If you have a mixed environment and need to host both Linux VMs and Windows VMs with optimal performance, until now VMWarea and Xen were your best options, because Linux performed sub-optimally under Hyper-V.
Now with this patch Linux will probably perform just as good under Hyper-V as it does in VMWare and Xen.
So now you might be able to be convinced to host your VMs on MIcrosoft's Hyper-V platform, where before it was not even an option.
Big deal. Such drivers are trivial.
Virtualizing physical I/O devices on PC-like architectures requires code in the hypervisor to emulate the device. The driver in the operating system does stores into "device registers" as if talking the real device. Each such store or load causes a trap to the hypervisor, which has a device emulator watching the register changes and pretending to be the real peripheral. When the right registers have been loaded with the right values, and the final register store is made that would start the I/O operation, the device emulator then figures out what the OS wanted to do, and makes a call to the hypervisor's I/O system to do it.

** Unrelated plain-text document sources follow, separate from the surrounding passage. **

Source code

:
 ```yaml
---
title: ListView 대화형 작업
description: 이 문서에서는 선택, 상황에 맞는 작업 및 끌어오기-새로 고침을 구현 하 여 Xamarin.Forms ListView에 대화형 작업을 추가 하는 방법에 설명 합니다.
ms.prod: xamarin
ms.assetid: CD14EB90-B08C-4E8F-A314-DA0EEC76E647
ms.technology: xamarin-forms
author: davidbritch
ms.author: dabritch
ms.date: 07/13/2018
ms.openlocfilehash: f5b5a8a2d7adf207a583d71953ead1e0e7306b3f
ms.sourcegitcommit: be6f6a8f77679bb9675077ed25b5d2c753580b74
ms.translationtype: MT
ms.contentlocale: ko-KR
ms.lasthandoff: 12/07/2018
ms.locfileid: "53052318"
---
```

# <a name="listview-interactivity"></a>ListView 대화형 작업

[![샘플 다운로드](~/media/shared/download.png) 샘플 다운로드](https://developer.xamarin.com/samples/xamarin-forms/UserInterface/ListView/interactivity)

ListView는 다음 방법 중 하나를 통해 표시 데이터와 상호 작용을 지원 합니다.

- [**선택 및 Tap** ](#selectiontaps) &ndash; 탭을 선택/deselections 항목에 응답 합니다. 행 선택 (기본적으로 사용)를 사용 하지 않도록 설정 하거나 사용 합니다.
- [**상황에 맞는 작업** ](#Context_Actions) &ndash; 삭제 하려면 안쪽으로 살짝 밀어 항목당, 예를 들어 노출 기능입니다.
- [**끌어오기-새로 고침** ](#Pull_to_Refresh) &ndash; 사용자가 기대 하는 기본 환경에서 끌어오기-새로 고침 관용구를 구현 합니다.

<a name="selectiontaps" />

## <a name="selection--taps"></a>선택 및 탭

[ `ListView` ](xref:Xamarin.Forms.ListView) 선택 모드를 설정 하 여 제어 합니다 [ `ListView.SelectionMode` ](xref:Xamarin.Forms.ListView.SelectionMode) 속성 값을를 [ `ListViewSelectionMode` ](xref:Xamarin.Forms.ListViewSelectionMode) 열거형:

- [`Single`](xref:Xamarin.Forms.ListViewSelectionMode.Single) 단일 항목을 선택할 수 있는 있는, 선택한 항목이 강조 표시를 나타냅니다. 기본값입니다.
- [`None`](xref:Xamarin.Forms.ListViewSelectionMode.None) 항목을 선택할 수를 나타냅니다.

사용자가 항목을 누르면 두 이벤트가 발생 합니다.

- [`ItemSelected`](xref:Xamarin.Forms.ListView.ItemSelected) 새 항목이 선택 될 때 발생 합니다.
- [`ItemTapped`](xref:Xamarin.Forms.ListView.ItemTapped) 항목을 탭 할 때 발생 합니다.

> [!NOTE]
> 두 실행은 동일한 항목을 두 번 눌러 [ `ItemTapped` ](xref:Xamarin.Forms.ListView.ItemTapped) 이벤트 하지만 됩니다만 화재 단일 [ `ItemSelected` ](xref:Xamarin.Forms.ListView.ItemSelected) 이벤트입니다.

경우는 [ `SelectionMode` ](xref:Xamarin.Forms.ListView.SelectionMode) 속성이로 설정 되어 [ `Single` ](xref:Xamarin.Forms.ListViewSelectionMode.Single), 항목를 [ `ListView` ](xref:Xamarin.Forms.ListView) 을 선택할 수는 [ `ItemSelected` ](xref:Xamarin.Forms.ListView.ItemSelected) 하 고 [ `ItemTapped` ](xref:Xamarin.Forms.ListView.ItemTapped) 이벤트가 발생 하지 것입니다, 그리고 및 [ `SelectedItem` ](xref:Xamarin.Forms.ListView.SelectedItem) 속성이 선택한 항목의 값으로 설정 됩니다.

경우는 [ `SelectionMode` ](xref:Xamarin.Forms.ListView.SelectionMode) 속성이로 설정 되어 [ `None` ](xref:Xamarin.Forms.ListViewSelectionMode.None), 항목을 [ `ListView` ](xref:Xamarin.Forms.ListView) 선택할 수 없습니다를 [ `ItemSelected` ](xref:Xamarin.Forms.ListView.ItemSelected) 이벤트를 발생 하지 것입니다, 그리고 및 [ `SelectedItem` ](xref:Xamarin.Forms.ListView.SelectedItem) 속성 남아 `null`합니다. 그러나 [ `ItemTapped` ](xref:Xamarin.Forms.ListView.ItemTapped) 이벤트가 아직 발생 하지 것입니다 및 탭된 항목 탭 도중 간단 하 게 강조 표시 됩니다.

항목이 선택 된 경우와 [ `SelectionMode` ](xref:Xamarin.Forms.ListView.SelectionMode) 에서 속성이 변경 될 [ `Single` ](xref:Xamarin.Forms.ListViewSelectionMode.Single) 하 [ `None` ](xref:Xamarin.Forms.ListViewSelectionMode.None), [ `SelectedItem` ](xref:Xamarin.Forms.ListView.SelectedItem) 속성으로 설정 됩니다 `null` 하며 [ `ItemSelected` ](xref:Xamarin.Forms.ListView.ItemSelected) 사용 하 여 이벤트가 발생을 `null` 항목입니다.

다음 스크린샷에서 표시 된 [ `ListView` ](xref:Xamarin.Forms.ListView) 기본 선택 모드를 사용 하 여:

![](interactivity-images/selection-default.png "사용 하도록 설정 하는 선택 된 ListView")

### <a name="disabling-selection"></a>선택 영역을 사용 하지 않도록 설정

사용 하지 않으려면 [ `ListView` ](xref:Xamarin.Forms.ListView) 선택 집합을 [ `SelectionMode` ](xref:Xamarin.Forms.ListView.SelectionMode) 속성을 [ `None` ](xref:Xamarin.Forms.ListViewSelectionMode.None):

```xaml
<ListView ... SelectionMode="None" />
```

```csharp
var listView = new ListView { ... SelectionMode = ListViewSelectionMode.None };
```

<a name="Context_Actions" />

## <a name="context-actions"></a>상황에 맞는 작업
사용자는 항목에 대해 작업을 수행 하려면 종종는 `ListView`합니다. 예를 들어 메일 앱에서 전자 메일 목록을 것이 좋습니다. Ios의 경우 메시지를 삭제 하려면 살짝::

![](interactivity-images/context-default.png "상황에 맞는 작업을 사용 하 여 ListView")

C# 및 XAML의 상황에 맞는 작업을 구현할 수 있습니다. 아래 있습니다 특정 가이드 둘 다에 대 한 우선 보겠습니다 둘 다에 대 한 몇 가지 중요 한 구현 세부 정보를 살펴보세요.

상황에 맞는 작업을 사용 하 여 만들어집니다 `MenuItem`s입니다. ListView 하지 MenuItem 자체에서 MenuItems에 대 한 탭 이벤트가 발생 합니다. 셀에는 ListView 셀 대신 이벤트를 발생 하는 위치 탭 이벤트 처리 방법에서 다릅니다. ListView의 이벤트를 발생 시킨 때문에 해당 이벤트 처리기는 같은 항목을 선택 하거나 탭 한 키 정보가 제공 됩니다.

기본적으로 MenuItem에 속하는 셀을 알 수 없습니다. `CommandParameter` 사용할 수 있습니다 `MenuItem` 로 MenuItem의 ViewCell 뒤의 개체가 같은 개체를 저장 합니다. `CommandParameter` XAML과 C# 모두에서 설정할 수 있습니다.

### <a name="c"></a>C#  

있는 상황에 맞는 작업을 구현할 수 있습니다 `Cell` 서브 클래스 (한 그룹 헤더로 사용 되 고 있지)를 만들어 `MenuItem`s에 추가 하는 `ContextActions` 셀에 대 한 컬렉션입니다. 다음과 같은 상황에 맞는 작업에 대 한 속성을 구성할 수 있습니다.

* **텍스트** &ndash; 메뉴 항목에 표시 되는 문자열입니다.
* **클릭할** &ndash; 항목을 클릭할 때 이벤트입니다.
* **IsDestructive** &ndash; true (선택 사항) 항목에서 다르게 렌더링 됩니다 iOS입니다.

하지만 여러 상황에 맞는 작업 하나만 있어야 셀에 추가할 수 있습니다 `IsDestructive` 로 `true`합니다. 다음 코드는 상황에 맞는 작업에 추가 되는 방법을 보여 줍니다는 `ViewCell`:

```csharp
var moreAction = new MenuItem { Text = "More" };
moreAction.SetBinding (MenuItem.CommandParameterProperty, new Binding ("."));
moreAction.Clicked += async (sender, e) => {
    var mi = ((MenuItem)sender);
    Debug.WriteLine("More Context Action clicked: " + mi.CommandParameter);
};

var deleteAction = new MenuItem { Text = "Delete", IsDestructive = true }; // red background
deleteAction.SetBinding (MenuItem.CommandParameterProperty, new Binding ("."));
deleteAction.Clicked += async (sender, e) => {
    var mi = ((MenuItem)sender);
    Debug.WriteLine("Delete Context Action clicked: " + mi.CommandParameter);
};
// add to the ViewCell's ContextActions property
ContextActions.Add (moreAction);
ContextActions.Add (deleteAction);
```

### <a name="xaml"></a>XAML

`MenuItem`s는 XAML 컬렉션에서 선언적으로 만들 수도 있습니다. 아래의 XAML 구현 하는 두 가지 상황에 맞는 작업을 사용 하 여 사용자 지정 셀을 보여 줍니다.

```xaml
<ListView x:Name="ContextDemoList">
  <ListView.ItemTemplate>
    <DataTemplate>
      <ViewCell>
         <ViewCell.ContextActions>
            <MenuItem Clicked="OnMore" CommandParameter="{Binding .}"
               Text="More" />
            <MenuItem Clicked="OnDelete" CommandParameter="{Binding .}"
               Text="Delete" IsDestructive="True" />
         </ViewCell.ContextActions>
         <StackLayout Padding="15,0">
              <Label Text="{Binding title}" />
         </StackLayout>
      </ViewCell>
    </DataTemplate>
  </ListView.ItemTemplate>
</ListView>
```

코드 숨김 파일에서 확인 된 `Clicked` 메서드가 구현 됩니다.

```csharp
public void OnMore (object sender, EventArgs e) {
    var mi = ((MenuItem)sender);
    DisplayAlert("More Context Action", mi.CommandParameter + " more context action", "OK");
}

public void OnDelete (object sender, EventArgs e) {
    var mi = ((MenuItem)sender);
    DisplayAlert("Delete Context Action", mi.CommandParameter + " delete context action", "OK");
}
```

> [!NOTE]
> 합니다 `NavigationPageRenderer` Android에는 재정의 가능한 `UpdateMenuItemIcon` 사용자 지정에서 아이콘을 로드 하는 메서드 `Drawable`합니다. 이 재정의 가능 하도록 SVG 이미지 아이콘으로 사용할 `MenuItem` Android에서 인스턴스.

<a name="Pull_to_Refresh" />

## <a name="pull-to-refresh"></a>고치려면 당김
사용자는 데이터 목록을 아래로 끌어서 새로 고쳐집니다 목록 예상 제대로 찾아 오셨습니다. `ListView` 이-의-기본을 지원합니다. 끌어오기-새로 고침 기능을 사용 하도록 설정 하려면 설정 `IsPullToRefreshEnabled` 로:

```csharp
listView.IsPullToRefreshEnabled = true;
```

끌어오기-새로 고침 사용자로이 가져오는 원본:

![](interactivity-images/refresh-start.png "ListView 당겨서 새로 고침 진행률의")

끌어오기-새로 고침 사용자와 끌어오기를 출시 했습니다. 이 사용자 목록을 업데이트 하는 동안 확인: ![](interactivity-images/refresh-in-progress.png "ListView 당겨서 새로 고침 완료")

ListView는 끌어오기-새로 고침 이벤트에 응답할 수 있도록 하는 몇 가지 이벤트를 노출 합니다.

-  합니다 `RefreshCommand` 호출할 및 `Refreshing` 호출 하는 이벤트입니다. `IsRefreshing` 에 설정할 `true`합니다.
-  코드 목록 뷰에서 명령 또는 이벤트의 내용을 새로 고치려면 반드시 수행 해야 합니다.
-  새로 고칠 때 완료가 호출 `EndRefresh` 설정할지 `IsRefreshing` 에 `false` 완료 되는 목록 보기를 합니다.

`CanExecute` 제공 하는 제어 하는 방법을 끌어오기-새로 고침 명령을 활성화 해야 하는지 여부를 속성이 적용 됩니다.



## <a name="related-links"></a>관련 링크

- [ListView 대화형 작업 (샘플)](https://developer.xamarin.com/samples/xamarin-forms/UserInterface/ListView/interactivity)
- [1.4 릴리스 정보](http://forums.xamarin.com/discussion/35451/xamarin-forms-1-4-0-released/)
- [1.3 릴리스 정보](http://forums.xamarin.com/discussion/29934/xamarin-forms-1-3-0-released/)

In many cases, the device driver in the OS is doing all the optimization for the device controller of a real disk, doing angular optimization and head movement minimization. Since the real device underneath may be completely different, most of this is wasted work, and may reduce performance instead of increasing it.
So it's common to have dummy device drivers for virtual machines that just pass the OS's request through to the hypervisor, without trying to manage a real device. Such drivers don't do much, and are usually trivial, although Microsoft will probably try to complicate them somehow.
This isn't a new idea; it first appeared in IBM's VM for the System/370, where such calls were passed through using the DIAGNOSE instruction (an opcode used for hardware diagnostics only, and thus never used in ordinary programs and available as a spare opcode.)
One of the hypervisor vendors calls this "paravirtualization".
God the paranoia on this site is thick. It increases the value of Hyper-V to Microsoft clients, as their Linux virtual machines will run more efficiently in it. That's it. That's all. Relax. Breathe into a paper bag for a few minutes until you're under control again. The sky is not falling. Dogs and cats are not sleeping together.
Comment of the year
You are really funny! Actually, I'm the head of Open Source and Linux Strategy for Microsoft Corporation. I'm from Oakland, California.
Sam
sramji@microsoft.com
Sam, I mean this sincerely:
Microsoft has a long, long history of letting its mid-level managers and employees believe one thing, when the top managers intend something else, something very unfriendly and sneaky.
For example, Microsoft employees believed that they would be allowed to finish their work. But, in spite of strong opposition inside Microsoft, Windows Vista was released.
Other products released before they were finished:
Windows XP (Okay after SP2, a lot of grief before)
Windows ME
DOS 3.0
Since Microsoft has acted against the best interests of its customers in many ways in the past, people think that will happen this time.
I listened to this interview of you: Sam Ramji of Microsoft Tells all. It's obvious that you are intelligent and well-meaning. I would tend to trust anything you say if you have control over it. However, I think it is likely that you have no control. I'm guessing that it is likely that some vicious Microsoft top manager has some plan to cause trouble.
Why do I think that? Because sneaky behavior by Microsoft has cost me tens of thousands of dollars over the years.